MINNEAPOLIS (WCCO) — The Minnesota Chapter of the National Football Foundation will present its annual Courage Award to Gophers linebacker and Holy Family graduate Peter Westerhaus. That may not be a name you instantly recognize. But his impact on the Gophers program has quietly been as influential as any.
Three years ago, the Gophers were at rock bottom. Westerhaus felt like he was on top of the world. He’d just been named Mr. Football, as the best high school player in Minnesota.
So when he signed with the Gophers — the first Mr. Football to do so — it came with high hopes. Here was a guy to build a program around, to lead the turnaround.

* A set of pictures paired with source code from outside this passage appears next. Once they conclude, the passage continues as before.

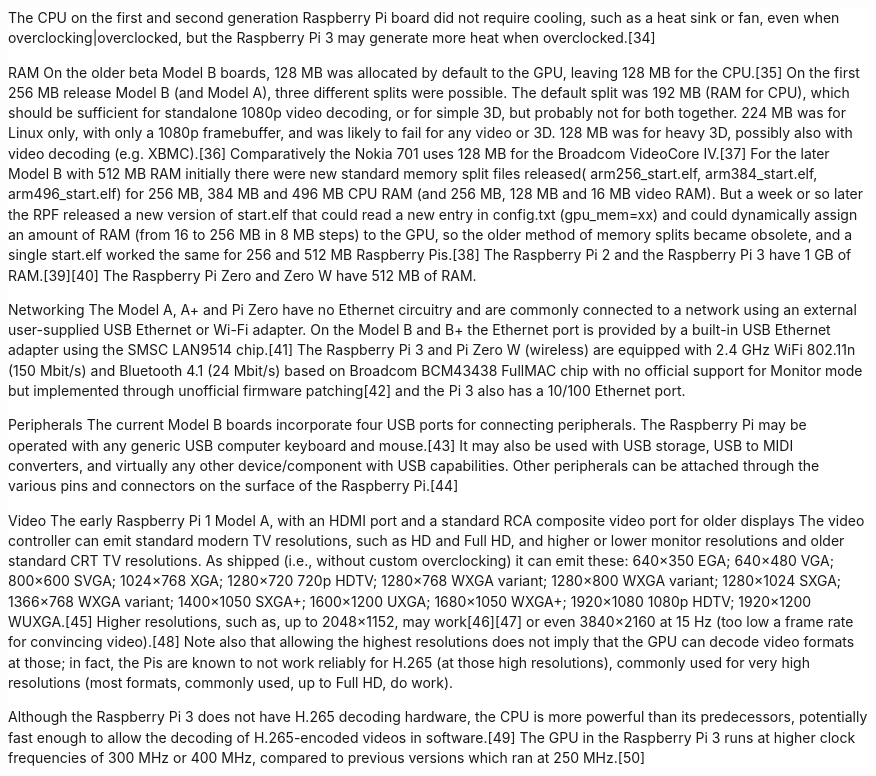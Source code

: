 The CPU on the first and second generation Raspberry Pi board did not require cooling, such as a heat sink or fan, even when overclocking|overclocked, but the Raspberry Pi 3 may generate more heat when overclocked.[34]

RAM
On the older beta Model B boards, 128 MB was allocated by default to the GPU, leaving 128 MB for the CPU.[35] On the first 256 MB release Model B (and Model A), three different splits were possible. The default split was 192 MB (RAM for CPU), which should be sufficient for standalone 1080p video decoding, or for simple 3D, but probably not for both together. 224 MB was for Linux only, with only a 1080p framebuffer, and was likely to fail for any video or 3D. 128 MB was for heavy 3D, possibly also with video decoding (e.g. XBMC).[36] Comparatively the Nokia 701 uses 128 MB for the Broadcom VideoCore IV.[37]
For the later Model B with 512 MB RAM initially there were new standard memory split files released( arm256_start.elf, arm384_start.elf, arm496_start.elf) for 256 MB, 384 MB and 496 MB CPU RAM (and 256 MB, 128 MB and 16 MB video RAM). But a week or so later the RPF released a new version of start.elf that could read a new entry in config.txt (gpu_mem=xx) and could dynamically assign an amount of RAM (from 16 to 256 MB in 8 MB steps) to the GPU, so the older method of memory splits became obsolete, and a single start.elf worked the same for 256 and 512 MB Raspberry Pis.[38]
The Raspberry Pi 2 and the Raspberry Pi 3 have 1 GB of RAM.[39][40] The Raspberry Pi Zero and Zero W have 512 MB of RAM.

Networking
The Model A, A+ and Pi Zero have no Ethernet circuitry and are commonly connected to a network using an external user-supplied USB Ethernet or Wi-Fi adapter. On the Model B and B+ the Ethernet port is provided by a built-in USB Ethernet adapter using the SMSC LAN9514 chip.[41] The Raspberry Pi 3 and Pi Zero W (wireless) are equipped with 2.4 GHz WiFi 802.11n (150 Mbit/s) and Bluetooth 4.1 (24 Mbit/s) based on Broadcom BCM43438 FullMAC chip with no official support for Monitor mode but implemented through unofficial firmware patching[42] and the Pi 3 also has a 10/100 Ethernet port.

Peripherals
The current Model B boards incorporate four USB ports for connecting peripherals.
The Raspberry Pi may be operated with any generic USB computer keyboard and mouse.[43] It may also be used with USB storage, USB to MIDI converters, and virtually any other device/component with USB capabilities.
Other peripherals can be attached through the various pins and connectors on the surface of the Raspberry Pi.[44]

Video
The early Raspberry Pi 1 Model A, with an HDMI port and a standard RCA composite video port for older displays
The video controller can emit standard modern TV resolutions, such as HD and Full HD, and higher or lower monitor resolutions and older standard CRT TV resolutions. As shipped (i.e., without custom overclocking) it can emit these: 640×350 EGA; 640×480 VGA; 800×600 SVGA; 1024×768 XGA; 1280×720 720p HDTV; 1280×768 WXGA variant; 1280×800 WXGA variant; 1280×1024 SXGA; 1366×768 WXGA variant; 1400×1050 SXGA+; 1600×1200 UXGA; 1680×1050 WXGA+; 1920×1080 1080p HDTV; 1920×1200 WUXGA.[45]
Higher resolutions, such as, up to 2048×1152, may work[46][47] or even 3840×2160 at 15 Hz (too low a frame rate for convincing video).[48] Note also that allowing the highest resolutions does not imply that the GPU can decode video formats at those; in fact, the Pis are known to not work reliably for H.265 (at those high resolutions), commonly used for very high resolutions (most formats, commonly used, up to Full HD, do work).

Although the Raspberry Pi 3 does not have H.265 decoding hardware, the CPU is more powerful than its predecessors, potentially fast enough to allow the decoding of H.265-encoded videos in software.[49] The GPU in the Raspberry Pi 3 runs at higher clock frequencies of 300 MHz or 400 MHz, compared to previous versions which ran at 250 MHz.[50]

“And about that time is when he was going to get an opportunity to play, is when this thing spun on him,” coach Jerry Kill said.

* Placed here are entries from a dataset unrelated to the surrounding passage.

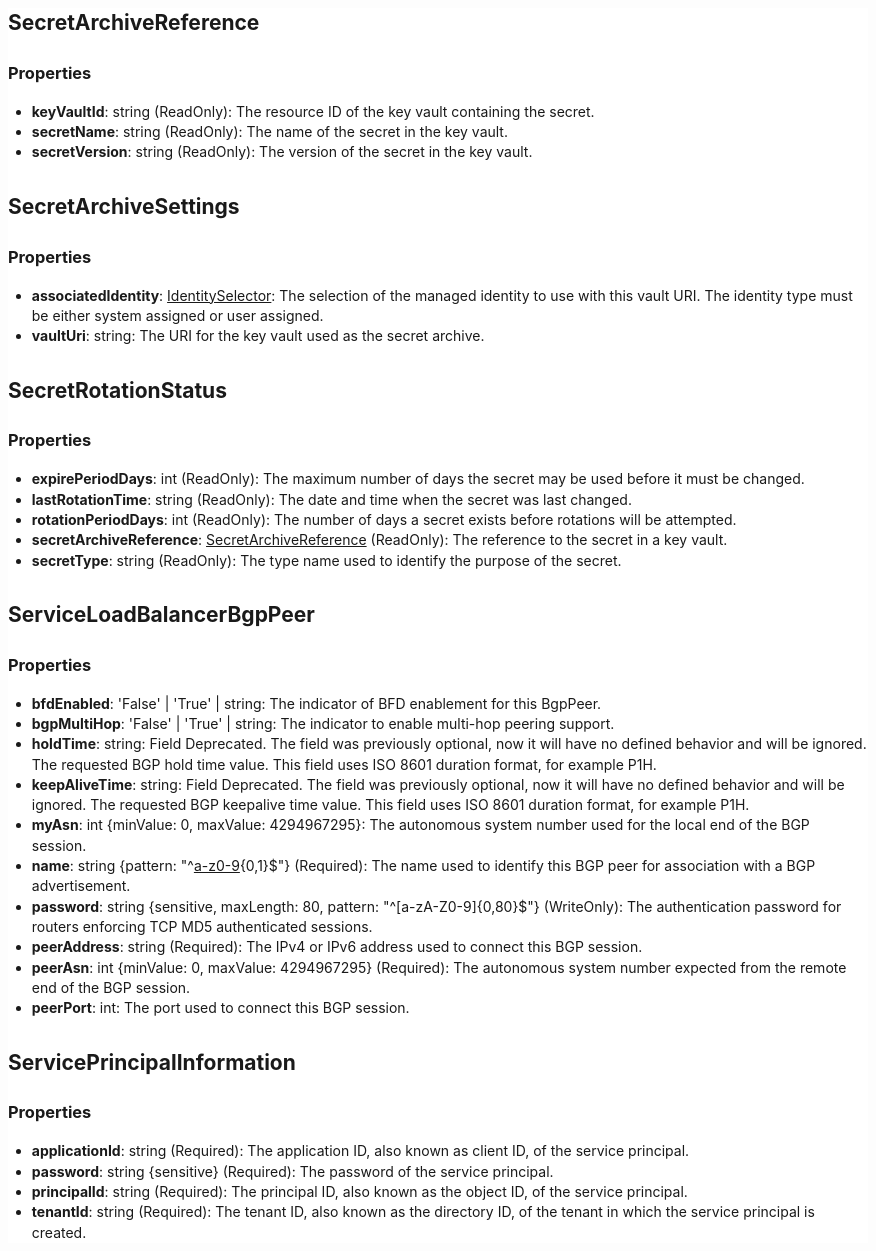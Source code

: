 ## SecretArchiveReference
### Properties
* **keyVaultId**: string (ReadOnly): The resource ID of the key vault containing the secret.
* **secretName**: string (ReadOnly): The name of the secret in the key vault.
* **secretVersion**: string (ReadOnly): The version of the secret in the key vault.

## SecretArchiveSettings
### Properties
* **associatedIdentity**: [IdentitySelector](#identityselector): The selection of the managed identity to use with this vault URI. The identity type must be either system assigned or user assigned.
* **vaultUri**: string: The URI for the key vault used as the secret archive.

## SecretRotationStatus
### Properties
* **expirePeriodDays**: int (ReadOnly): The maximum number of days the secret may be used before it must be changed.
* **lastRotationTime**: string (ReadOnly): The date and time when the secret was last changed.
* **rotationPeriodDays**: int (ReadOnly): The number of days a secret exists before rotations will be attempted.
* **secretArchiveReference**: [SecretArchiveReference](#secretarchivereference) (ReadOnly): The reference to the secret in a key vault.
* **secretType**: string (ReadOnly): The type name used to identify the purpose of the secret.

## ServiceLoadBalancerBgpPeer
### Properties
* **bfdEnabled**: 'False' | 'True' | string: The indicator of BFD enablement for this BgpPeer.
* **bgpMultiHop**: 'False' | 'True' | string: The indicator to enable multi-hop peering support.
* **holdTime**: string: Field Deprecated. The field was previously optional, now it will have no defined behavior and will be ignored. The requested BGP hold time value. This field uses ISO 8601 duration format, for example P1H.
* **keepAliveTime**: string: Field Deprecated. The field was previously optional, now it will have no defined behavior and will be ignored. The requested BGP keepalive time value. This field uses ISO 8601 duration format, for example P1H.
* **myAsn**: int {minValue: 0, maxValue: 4294967295}: The autonomous system number used for the local end of the BGP session.
* **name**: string {pattern: "^[a-z0-9]([a-z0-9.-]{0,61}[a-z0-9]){0,1}$"} (Required): The name used to identify this BGP peer for association with a BGP advertisement.
* **password**: string {sensitive, maxLength: 80, pattern: "^[a-zA-Z0-9]{0,80}$"} (WriteOnly): The authentication password for routers enforcing TCP MD5 authenticated sessions.
* **peerAddress**: string (Required): The IPv4 or IPv6 address used to connect this BGP session.
* **peerAsn**: int {minValue: 0, maxValue: 4294967295} (Required): The autonomous system number expected from the remote end of the BGP session.
* **peerPort**: int: The port used to connect this BGP session.

## ServicePrincipalInformation
### Properties
* **applicationId**: string (Required): The application ID, also known as client ID, of the service principal.
* **password**: string {sensitive} (Required): The password of the service principal.
* **principalId**: string (Required): The principal ID, also known as the object ID, of the service principal.
* **tenantId**: string (Required): The tenant ID, also known as the directory ID, of the tenant in which the service principal is created.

It was the fall of 2012, Westerhaus’s red shirt freshman year. Two-a-days had just begun.
“I started having some symptoms,” he said. “Just not being able to eat, and constantly going to the bathroom, can’t sleep.”
He was diagnosed with a severe form of ulcerative colitis, a painful and debilitating disease of the large intestine. Over the next year, Westerhaus lost 85 pounds.
“I kept thinking I was going to turn a corner,” he said. “I was going to be able to keep playing. And things just weren’t, I wasn’t responding.”
This past winter, at barely 150 pounds, he realized his football career was over. The guy to build the program around would never play a game for the Gophers.
“It definitely took a toll,” he said.
But to say he hasn’t lead the turnaround, nothing could be further from the truth. Westerhaus is still on the roster, goes to practices and games, and gives speeches to the team.
“It’s so tough not being able to help and contribute on the field. If I can help in other ways, to be a part of that, yeah, a part of the building of this program here, and the turnaround, that’s really great,” he said. “I know the guys on the team are putting in the time. They’re working so hard and everything. If I can somehow inspire them or encourage them, I feel like that could help, you know.”
And that’s exactly what he’s done.
“Him coming around and in the situation that he’s in, and when our players see him, they have no excuses to feel bad,” Kill said. “So I think that part of it alone and his toughness, mental toughness, certainly I think has helped our football team.”
“Life is about fighting through adversity. Everyone has their struggles and being able to overcome that, it’s just like football,” Westerhaus said.
Westerhaus had surgery in March and has put some weight back on. He says it’s the best he’s felt in years.
He has two more surgeries scheduled, then he’s planning to return as a full-time student.
He’s also talked with Coach Kill about working as a student-coach.